L’éditeur d’Agone est Marseillais il s’est acquis une solide réputation de grand caractériel et j’ajouterai d’anticommunisme primaire, mais en revanche ce qu’il édite est important et a contrario des idées reçues, dans une France socialiste je lui accorderais un rôle privilégié de l’intransigeant antidote à la courtisanerie.
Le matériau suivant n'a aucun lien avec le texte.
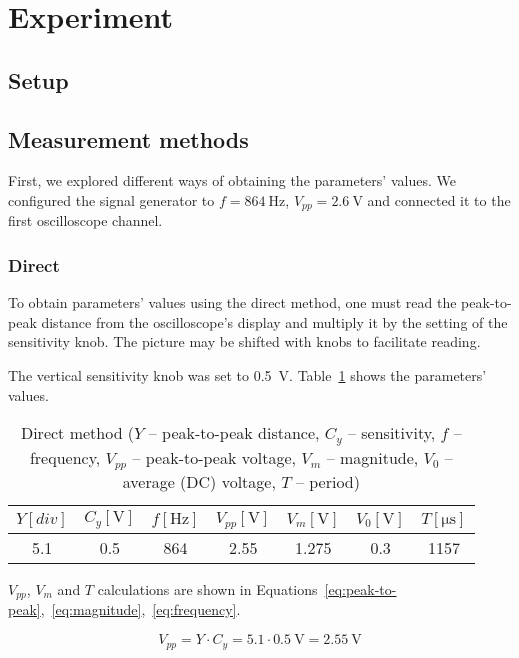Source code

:\section{Experiment}
\subsection{Setup}

\subsection{Measurement methods}

First, we explored different ways of obtaining the parameters' values. We configured the signal generator to $f = \SI{864}{\hertz}$, $V_{pp} = \SI{2.6}{\volt}$ and connected it to the first oscilloscope channel.

\subsubsection*{Direct}

 To obtain parameters' values using the direct method, one must read the peak-to-peak distance from the oscilloscope's display and multiply it by the setting of the sensitivity knob. The picture may be shifted with knobs to facilitate reading.

The vertical sensitivity knob was set to \SI{0.5}{\volt}. Table~\ref{tab:direct-method} shows the parameters' values.

\begin{table}[H]
	\centering
	\begin{tabular}{c|c|c|c|c|c|c}
		$Y [div]$ & $C_{y} [\unit{\volt}]$ & $f [\unit{\hertz}]$ & $V_{pp} [\unit{\volt}]$ & $V_{m} [\unit{\volt}]$ & $V_{0} [\unit{\volt}]$ & $T [\unit{\micro\second}]$\\
		\hline
		5.1 & 0.5 & 864 & 2.55 & 1.275 & 0.3 & 1157
	\end{tabular}
	\caption{Direct method ($Y$ -- peak-to-peak distance, $C_{y}$ -- sensitivity, $f$ -- frequency, $V_{pp}$ -- peak-to-peak voltage, $V_{m}$ -- magnitude, $V_{0}$ -- average (DC) voltage, $T$ -- period)}
	\label{tab:direct-method}
\end{table}

$V_{pp}$, $V_{m}$ and $T$ calculations are shown in Equations~\ref{eq:peak-to-peak},~\ref{eq:magnitude},~\ref{eq:frequency}.


\begin{equation}
	V_{pp} = Y\cdot C_{y} = 5.1\cdot \SI{0.5}{\volt} = \SI{2.55}{\volt}
	\label{eq:peak-to-peak}
\end{equation}

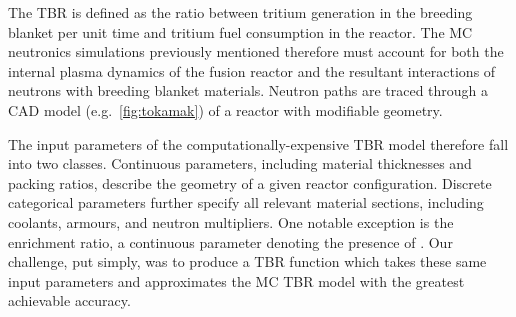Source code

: The TBR is defined as the ratio between tritium generation in the breeding
blanket per unit time and tritium fuel consumption in the reactor. The MC
neutronics simulations previously mentioned therefore must account for both the
internal plasma dynamics of the fusion reactor and the resultant interactions of
neutrons with breeding blanket materials. Neutron paths are traced through a CAD
model (e.g.~\cref{fig:tokamak}) of a reactor with modifiable geometry.

The input parameters of the computationally-expensive TBR model therefore fall
into two classes. Continuous parameters, including material thicknesses and
packing ratios, describe the geometry of a given reactor configuration. Discrete
categorical parameters further specify all relevant material sections, including
coolants, armours, and neutron multipliers. One notable exception is the
enrichment ratio, a continuous parameter denoting the presence of
. Our challenge, put simply, was to produce a TBR function which
takes these same input parameters and approximates the MC TBR model with the
greatest achievable accuracy.


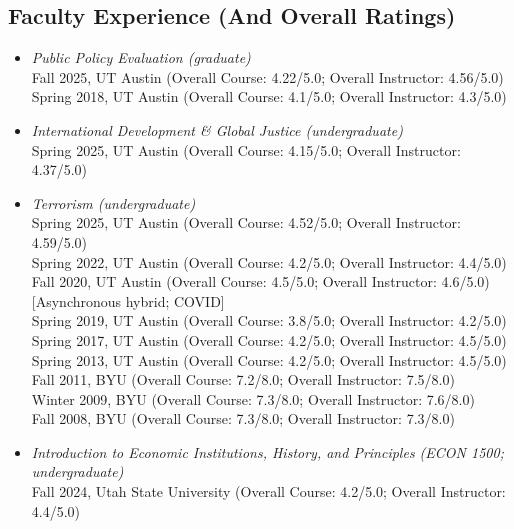 \documentclass[10pt]{article}
\begin{document}
\subsection*{Faculty Experience (And Overall Ratings)}
\begin{itemize}\setlength{\itemsep}{1pt}

\item \textit{Public Policy Evaluation (graduate)}
\\ \indent Fall 2025, UT Austin (Overall Course: 4.22/5.0; Overall Instructor: 4.56/5.0)
\\ \indent Spring 2018, UT Austin (Overall Course: 4.1/5.0; Overall Instructor: 4.3/5.0)

\item \textit{International Development \& Global Justice (undergraduate)}
\\ \indent Spring 2025, UT Austin (Overall Course: 4.15/5.0; Overall Instructor: 4.37/5.0)

\item \textit{Terrorism (undergraduate)}
\\ \indent Spring 2025, UT Austin (Overall Course: 4.52/5.0; Overall Instructor: 4.59/5.0)
\\ \indent Spring 2022, UT Austin (Overall Course: 4.2/5.0; Overall Instructor: 4.4/5.0)
\\ \indent Fall 2020, UT Austin (Overall Course: 4.5/5.0; Overall Instructor: 4.6/5.0) [Asynchronous hybrid; COVID]
\\ \indent Spring 2019, UT Austin (Overall Course: 3.8/5.0; Overall Instructor: 4.2/5.0)
\\ \indent Spring 2017, UT Austin (Overall Course: 4.2/5.0; Overall Instructor: 4.5/5.0)
\\ \indent Spring 2013, UT Austin (Overall Course: 4.2/5.0; Overall Instructor: 4.5/5.0)
\\ \indent Fall 2011, BYU  (Overall Course: 7.2/8.0; Overall Instructor: 7.5/8.0) 
\\ \indent Winter 2009, BYU (Overall Course: 7.3/8.0; Overall Instructor: 7.6/8.0)
\\ \indent Fall 2008, BYU (Overall Course: 7.3/8.0; Overall Instructor: 7.3/8.0) 


\item \textit{Introduction to Economic Institutions, History, and Principles (ECON 1500; undergraduate)}
\\ \indent Fall 2024, Utah State University (Overall Course: 4.2/5.0; Overall Instructor: 4.4/5.0)


\end{itemize}
\end{document}
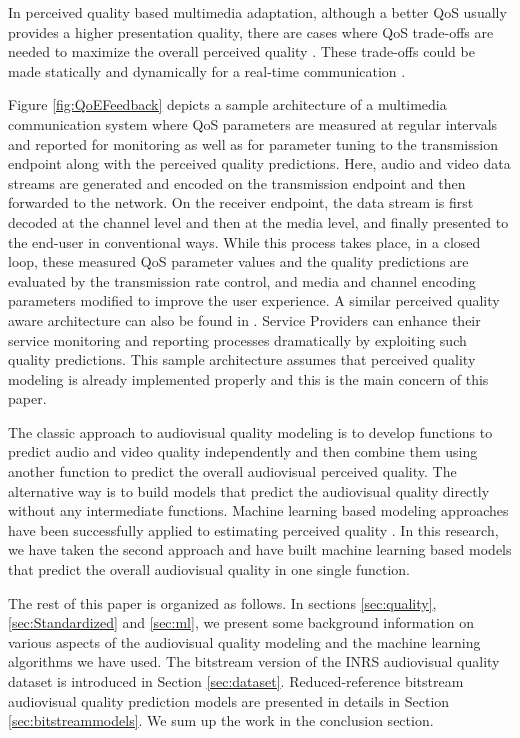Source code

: \documentclass[journal]{IEEEtran}
\begin{document}
In perceived quality based multimedia adaptation, although a better QoS usually provides a higher presentation quality, there are cases where QoS trade-offs are needed to maximize the overall perceived quality \cite{hansen2013assessing}. These trade-offs could be made statically and dynamically for a real-time communication \cite{qadir2015novel}.

Figure \ref{fig:QoEFeedback} depicts a sample architecture of a multimedia communication system where QoS parameters are measured at regular intervals and reported for monitoring as well as for parameter tuning to the transmission endpoint along with the perceived quality predictions. Here, audio and video data streams are generated and encoded on the transmission endpoint and then forwarded to the network. On the receiver endpoint, the data stream is first decoded at the channel level and then at the media level, and finally presented to the end-user in conventional ways. While this process takes place, in a closed loop, these measured QoS parameter values and the quality predictions are evaluated by the transmission rate control, and media and channel encoding parameters modified to improve the user experience. A similar perceived quality aware architecture can also be found in \cite{yuan2015beyond}. Service Providers can enhance their service monitoring and reporting processes dramatically by exploiting such quality predictions. This sample architecture assumes that perceived quality modeling is already implemented properly and this is the main concern of this paper.

The classic approach to audiovisual quality modeling is to develop functions to predict audio and video quality independently and then combine them using another function to predict the overall audiovisual perceived quality. The alternative way is to build models that predict the audiovisual quality directly without any intermediate functions. Machine learning based modeling approaches have been successfully applied to estimating perceived quality \cite{aroussi2014survey} \cite{maki2013reduced}. In this research, we have taken the second approach and have built machine learning based models that predict the overall audiovisual quality in one single function.

The rest of this paper is organized as follows. In sections \ref{sec:quality}, \ref{sec:Standardized} and \ref{sec:ml}, we present some background information on various aspects of the audiovisual quality modeling and the machine learning algorithms we have used. The bitstream version of the INRS audiovisual quality dataset is introduced in Section \ref{sec:dataset}. Reduced-reference bitstream audiovisual quality prediction models are presented in details in Section \ref{sec:bitstreammodels}. We sum up the work in the conclusion section.
\end{document}
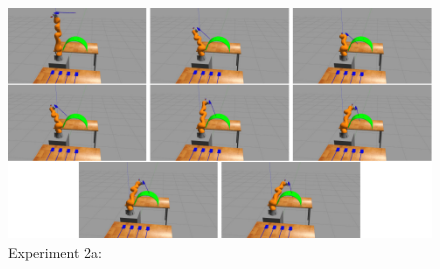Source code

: \begin{center}
\begin{figure}[!htb]
\centering
\includegraphics[width=\textwidth]{images/robot_planner2a}
\caption{Experiment 2a:}
\label{experiment-robot-planner2a}
\end{figure}
\end{center}

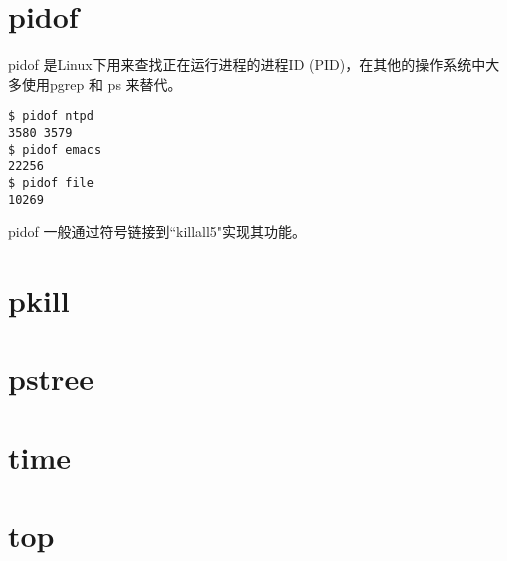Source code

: \section{pidof} 

pidof 是Linux下用来查找正在运行进程的进程ID (PID)，在其他的操作系统中大多使用pgrep 和 ps 来替代。

\begin{verbatim}
$ pidof ntpd
3580 3579
$ pidof emacs
22256
$ pidof file
10269
\end{verbatim}



pidof 一般通过符号链接到“killall5"实现其功能。

\section{pkill} 



\section{pstree} 



\section{time} 



\section{top}




































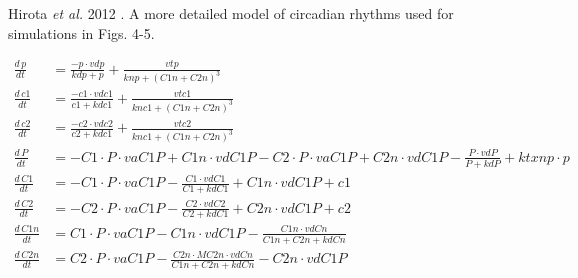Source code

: \documentclass[11pt, letterpaper]{article}
\begin{document}
\begin{model}
\caption{Hirota {\itshape et al.} 2012 \cite{Hirota2012}. A more detailed model
of circadian rhythms used for simulations in Figs. 4-5.}
  \centering
\begin{align*}
\frac{d\,\mathit{p}}{dt} &= \frac{- \mathit{p} \cdot \mathit{vdp}}{\mathit{kdp} + \mathit{p}} + \frac{\mathit{vtp}}{\mathit{knp} + \left(\mathit{C1n} + \mathit{C2n}\right)^{3}}\\
\frac{d\,\mathit{c1}}{dt} &= \frac{- \mathit{c1} \cdot \mathit{vdc1}}{\mathit{c1} + \mathit{kdc1}} + \frac{\mathit{vtc1}}{\mathit{knc1} + \left(\mathit{C1n} + \mathit{C2n}\right)^{3}}\\
\frac{d\,\mathit{c2}}{dt} &= \frac{- \mathit{c2} \cdot \mathit{vdc2}}{\mathit{c2} + \mathit{kdc1}} + \frac{\mathit{vtc2}}{\mathit{knc1} + \left(\mathit{C1n} + \mathit{C2n}\right)^{3}}\\
\frac{d\,\mathit{P}}{dt} &= - \mathit{C1} \cdot \mathit{P} \cdot \mathit{vaC1P} + \mathit{C1n} \cdot \mathit{vdC1P} - \mathit{C2} \cdot \mathit{P} \cdot \mathit{vaC1P} + \mathit{C2n} \cdot \mathit{vdC1P} - \frac{\mathit{P} \cdot \mathit{vdP}}{\mathit{P} + \mathit{kdP}} + \mathit{ktxnp} \cdot \mathit{p}\\
\frac{d\,\mathit{C1}}{dt} &= - \mathit{C1} \cdot \mathit{P} \cdot \mathit{vaC1P} - \frac{\mathit{C1} \cdot \mathit{vdC1}}{\mathit{C1} + \mathit{kdC1}} + \mathit{C1n} \cdot \mathit{vdC1P} + \mathit{c1}\\
\frac{d\,\mathit{C2}}{dt} &= - \mathit{C2} \cdot \mathit{P} \cdot \mathit{vaC1P} - \frac{\mathit{C2} \cdot \mathit{vdC2}}{\mathit{C2} + \mathit{kdC1}} + \mathit{C2n} \cdot \mathit{vdC1P} + \mathit{c2}\\
\frac{d\,\mathit{C1n}}{dt} &= \mathit{C1} \cdot \mathit{P} \cdot \mathit{vaC1P} - \mathit{C1n} \cdot \mathit{vdC1P} - \frac{\mathit{C1n} \cdot \mathit{vdCn}}{\mathit{C1n} + \mathit{C2n} + \mathit{kdCn}}\\
\frac{d\,\mathit{C2n}}{dt} &= \mathit{C2} \cdot \mathit{P} \cdot \mathit{vaC1P} - \frac{\mathit{C2n} \cdot \mathit{MC2n} \cdot \mathit{vdCn}}{\mathit{C1n} + \mathit{C2n} + \mathit{kdCn}} - \mathit{C2n} \cdot \mathit{vdC1P}\\
\end{align*}



\end{model}
\end{document}
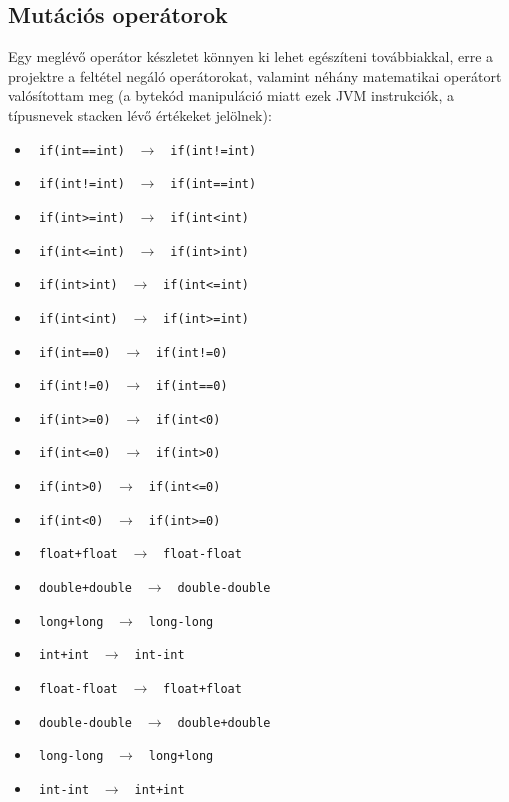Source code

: \subsection{Mutációs operátorok}
Egy meglévő operátor készletet könnyen ki lehet egészíteni továbbiakkal, erre a projektre a feltétel negáló operátorokat, valamint néhány matematikai operátort valósítottam meg (a bytekód manipuláció miatt ezek JVM instrukciók, a típusnevek stacken lévő értékeket jelölnek):
\begin{itemize}
  \item \lstinline{ if(int==int) } $ \rightarrow $ \lstinline{ if(int!=int) }
  \item \lstinline{ if(int!=int) } $ \rightarrow $ \lstinline{ if(int==int) }
  \item \lstinline{ if(int>=int) } $ \rightarrow $ \lstinline{ if(int<int) }
  \item \lstinline{ if(int<=int) } $ \rightarrow $ \lstinline{ if(int>int) }
  \item \lstinline{ if(int>int) } $ \rightarrow $ \lstinline{ if(int<=int) }
  \item \lstinline{ if(int<int) } $ \rightarrow $ \lstinline{ if(int>=int) }
  \item \lstinline{ if(int==0) } $ \rightarrow $ \lstinline{ if(int!=0) }
  \item \lstinline{ if(int!=0) } $ \rightarrow $ \lstinline{ if(int==0) }
  \item \lstinline{ if(int>=0) } $ \rightarrow $ \lstinline{ if(int<0) }
  \item \lstinline{ if(int<=0) } $ \rightarrow $ \lstinline{ if(int>0) }
  \item \lstinline{ if(int>0) } $ \rightarrow $ \lstinline{ if(int<=0) }
  \item \lstinline{ if(int<0) } $ \rightarrow $ \lstinline{ if(int>=0) }
  \item \lstinline{ float+float } $ \rightarrow $ \lstinline{ float-float }
  \item \lstinline{ double+double } $ \rightarrow $ \lstinline{ double-double }
  \item \lstinline{ long+long } $ \rightarrow $ \lstinline{ long-long }
  \item \lstinline{ int+int } $ \rightarrow $ \lstinline{ int-int }
  \item \lstinline{ float-float } $ \rightarrow $ \lstinline{ float+float }
  \item \lstinline{ double-double } $ \rightarrow $ \lstinline{ double+double }
  \item \lstinline{ long-long } $ \rightarrow $ \lstinline{ long+long }
  \item \lstinline{ int-int } $ \rightarrow $ \lstinline{ int+int }
\end{itemize}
Ce qu’il dit du groupe Bolloré et de ce « repoussoir fasciste qui cache l’avancée des « libéraux » et autres sociaux démocrates vers le fascisme ordinaire, celui où il n’est plus besoin d’autodafé puisque personne ne lit plus de trois lignes et encore pour chercher la confirmation de ce qu’il croit savoir… va avec l’étrange cérémonie de notre dame, dans laquelle la France libérale, pourfendant le barbare au nom de la laïcité, en appelant aux valeurs démocratiques a béni l’union de Trump et de Zelenski le bouffon qui n’est même plus le président de son pays et le livre au hachoir, le tout représentant la « démocratie »… Sartre n’existe plus, qui a besoin d’un philosophe, quelques idéologues trafiquants d’armes comme Glucksmann ont pris la place… Pourquoi des livres ? Pourquoi même Histoire et Société ?
[LettrInfo 24-XXVII]
L’arbre qui dévoile la forêt
La domination du groupe Hachette sur l’édition française ne date pas d’hier. Ni même d’avant-hier. Mais tout bien considéré, comparé au temps où le regretté Jean-Luc Lagardère regroupait Hachette livres, distribution et médias avec l’armement et l’aviation, l’“empire Bolloré” fait de nos jours un peu prix de consolation. Maintenant, il est vrai que Jean-Luc n’était, à l’égal des autres grands patrons, qu’un militant du profit. Alors que Vincent…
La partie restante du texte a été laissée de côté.